:: Exercise data
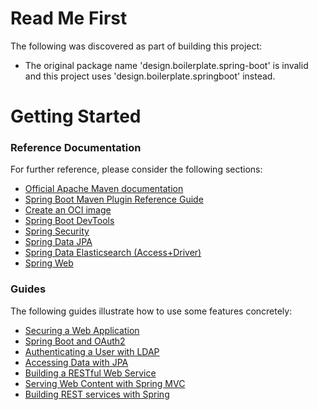 # Read Me First
The following was discovered as part of building this project:

* The original package name 'design.boilerplate.spring-boot' is invalid and this project uses 'design.boilerplate.springboot' instead.

# Getting Started

### Reference Documentation
For further reference, please consider the following sections:

* [Official Apache Maven documentation](https://maven.apache.org/guides/index.html)
* [Spring Boot Maven Plugin Reference Guide](https://docs.spring.io/spring-boot/docs/2.7.1-SNAPSHOT/maven-plugin/reference/html/)
* [Create an OCI image](https://docs.spring.io/spring-boot/docs/2.7.1-SNAPSHOT/maven-plugin/reference/html/#build-image)
* [Spring Boot DevTools](https://docs.spring.io/spring-boot/docs/2.7.1-SNAPSHOT/reference/htmlsingle/#using.devtools)
* [Spring Security](https://docs.spring.io/spring-boot/docs/2.7.1-SNAPSHOT/reference/htmlsingle/#web.security)
* [Spring Data JPA](https://docs.spring.io/spring-boot/docs/2.7.1-SNAPSHOT/reference/htmlsingle/#data.sql.jpa-and-spring-data)
* [Spring Data Elasticsearch (Access+Driver)](https://docs.spring.io/spring-boot/docs/2.7.1-SNAPSHOT/reference/htmlsingle/#data.nosql.elasticsearch)
* [Spring Web](https://docs.spring.io/spring-boot/docs/2.7.1-SNAPSHOT/reference/htmlsingle/#web)

### Guides
The following guides illustrate how to use some features concretely:

* [Securing a Web Application](https://spring.io/guides/gs/securing-web/)
* [Spring Boot and OAuth2](https://spring.io/guides/tutorials/spring-boot-oauth2/)
* [Authenticating a User with LDAP](https://spring.io/guides/gs/authenticating-ldap/)
* [Accessing Data with JPA](https://spring.io/guides/gs/accessing-data-jpa/)
* [Building a RESTful Web Service](https://spring.io/guides/gs/rest-service/)
* [Serving Web Content with Spring MVC](https://spring.io/guides/gs/serving-web-content/)
* [Building REST services with Spring](https://spring.io/guides/tutorials/rest/)

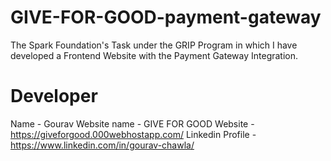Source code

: # GIVE-FOR-GOOD-payment-gateway
The Spark Foundation's Task under the GRIP Program in which I have developed a Frontend Website with the Payment Gateway Integration.

# Developer 
Name - Gourav
Website name - GIVE FOR GOOD
Website - https://giveforgood.000webhostapp.com/
Linkedin Profile - https://www.linkedin.com/in/gourav-chawla/
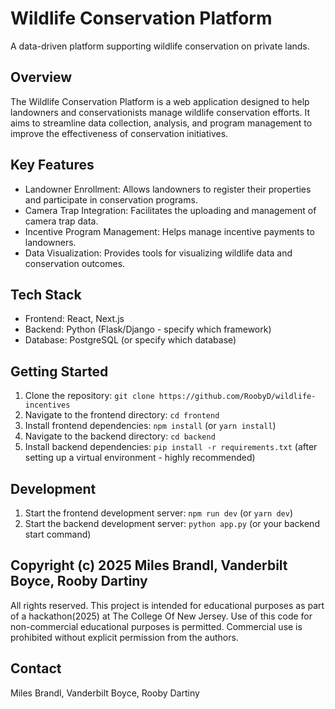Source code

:# Wildlife Conservation Platform

A data-driven platform supporting wildlife conservation on private lands.

## Overview

The Wildlife Conservation Platform is a web application designed to help landowners and conservationists manage wildlife conservation efforts.  It aims to streamline data collection, analysis, and program management to improve the effectiveness of conservation initiatives.

## Key Features

* Landowner Enrollment:  Allows landowners to register their properties and participate in conservation programs.
* Camera Trap Integration:  Facilitates the uploading and management of camera trap data.
* Incentive Program Management:  Helps manage incentive payments to landowners.
* Data Visualization: Provides tools for visualizing wildlife data and conservation outcomes.

## Tech Stack

* Frontend: React, Next.js
* Backend: Python (Flask/Django - specify which framework)
* Database: PostgreSQL (or specify which database)

## Getting Started

1. Clone the repository: `git clone https://github.com/RoobyD/wildlife-incentives`
2. Navigate to the frontend directory: `cd frontend`
3. Install frontend dependencies: `npm install` (or `yarn install`)
4. Navigate to the backend directory: `cd backend`
5. Install backend dependencies: `pip install -r requirements.txt` (after setting up a virtual environment - highly recommended)

## Development

1. Start the frontend development server: `npm run dev` (or `yarn dev`)
2. Start the backend development server: `python app.py` (or your backend start command)

## Copyright (c) 2025 Miles Brandl, Vanderbilt Boyce, Rooby Dartiny

All rights reserved. This project is intended for educational purposes as part of a hackathon(2025) at The College Of New Jersey.  Use of this code for non-commercial educational purposes is permitted. Commercial use is prohibited without explicit permission from the authors.

## Contact

Miles Brandl, Vanderbilt Boyce, Rooby Dartiny
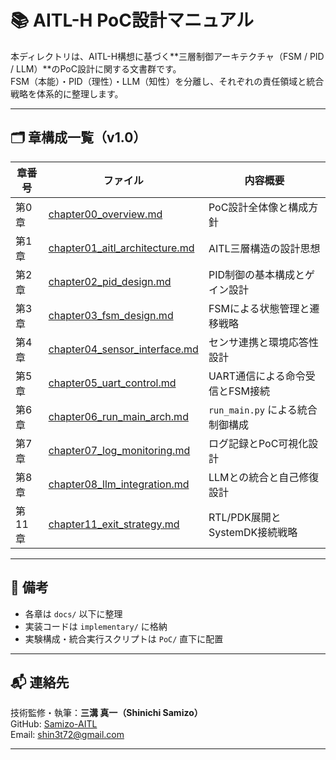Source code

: # 📚 AITL-H PoC設計マニュアル

本ディレクトリは、AITL-H構想に基づく**三層制御アーキテクチャ（FSM / PID / LLM）**のPoC設計に関する文書群です。  
FSM（本能）・PID（理性）・LLM（知性）を分離し、それぞれの責任領域と統合戦略を体系的に整理します。

---

## 🗂 章構成一覧（v1.0）

| 章番号 | ファイル | 内容概要 |
|--------|----------|----------|
| 第0章 | [chapter00_overview.md](chapter00_overview.md) | PoC設計全体像と構成方針 |
| 第1章 | [chapter01_aitl_architecture.md](chapter01_aitl_architecture.md) | AITL三層構造の設計思想 |
| 第2章 | [chapter02_pid_design.md](chapter02_pid_design.md) | PID制御の基本構成とゲイン設計 |
| 第3章 | [chapter03_fsm_design.md](chapter03_fsm_design.md) | FSMによる状態管理と遷移戦略 |
| 第4章 | [chapter04_sensor_interface.md](chapter04_sensor_interface.md) | センサ連携と環境応答性設計 |
| 第5章 | [chapter05_uart_control.md](chapter05_uart_control.md) | UART通信による命令受信とFSM接続 |
| 第6章 | [chapter06_run_main_arch.md](chapter06_run_main_arch.md) | `run_main.py` による統合制御構成 |
| 第7章 | [chapter07_log_monitoring.md](chapter07_log_monitoring.md) | ログ記録とPoC可視化設計 |
| 第8章 | [chapter08_llm_integration.md](chapter08_llm_integration.md) | LLMとの統合と自己修復設計 |
| 第11章 | [chapter11_exit_strategy.md](chapter11_exit_strategy.md) | RTL/PDK展開とSystemDK接続戦略 |

---

## 📌 備考

- 各章は `docs/` 以下に整理
- 実装コードは `implementary/` に格納
- 実験構成・統合実行スクリプトは `PoC/` 直下に配置

---

## 📬 連絡先

技術監修・執筆：**三溝 真一（Shinichi Samizo）**  
GitHub: [Samizo-AITL](https://github.com/Samizo-AITL)  
Email: shin3t72@gmail.com

---
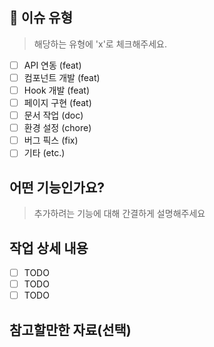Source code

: ## 📝 이슈 유형

> 해당하는 유형에 'x'로 체크해주세요.

- [ ] API 연동 (feat)
- [ ] 컴포넌트 개발 (feat)
- [ ] Hook 개발 (feat)
- [ ] 페이지 구현 (feat)
- [ ] 문서 작업 (doc)
- [ ] 환경 설정 (chore)
- [ ] 버그 픽스 (fix)
- [ ] 기타 (etc.)

## 어떤 기능인가요?

> 추가하려는 기능에 대해 간결하게 설명해주세요

## 작업 상세 내용

- [ ] TODO
- [ ] TODO
- [ ] TODO

## 참고할만한 자료(선택)
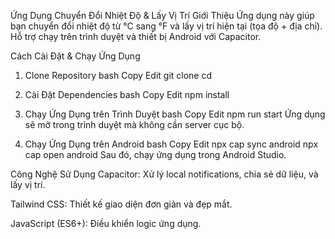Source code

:Ứng Dụng Chuyển Đổi Nhiệt Độ & Lấy Vị Trí
Giới Thiệu
Ứng dụng này giúp bạn chuyển đổi nhiệt độ từ °C sang °F và lấy vị trí hiện tại (tọa độ + địa chỉ). Hỗ trợ chạy trên trình duyệt và thiết bị Android với Capacitor.

Cách Cài Đặt & Chạy Ứng Dụng
1. Clone Repository
bash
Copy
Edit
git clone <repository-url>
cd <project-folder>
2. Cài Đặt Dependencies
bash
Copy
Edit
npm install
3. Chạy Ứng Dụng trên Trình Duyệt
bash
Copy
Edit
npm run start
Ứng dụng sẽ mở trong trình duyệt mà không cần server cục bộ.

4. Chạy Ứng Dụng trên Android
bash
Copy
Edit
npx cap sync android
npx cap open android
Sau đó, chạy ứng dụng trong Android Studio.

Công Nghệ Sử Dụng
Capacitor: Xử lý local notifications, chia sẻ dữ liệu, và lấy vị trí.

Tailwind CSS: Thiết kế giao diện đơn giản và đẹp mắt.

JavaScript (ES6+): Điều khiển logic ứng dụng.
::::
_Aim of the exercise_:
Print out the entries above word for word from the first line to the line containing "For further reference, please", both included, omitting the pictures.

_Written response_:
 # Read Me First
The following was discovered as part of building this project:

* The original package name 'design.boilerplate.spring-boot' is invalid and this project uses 'design.boilerplate.springboot' instead.

# Getting Started

### Reference Documentation
For further reference, please consider the following sections:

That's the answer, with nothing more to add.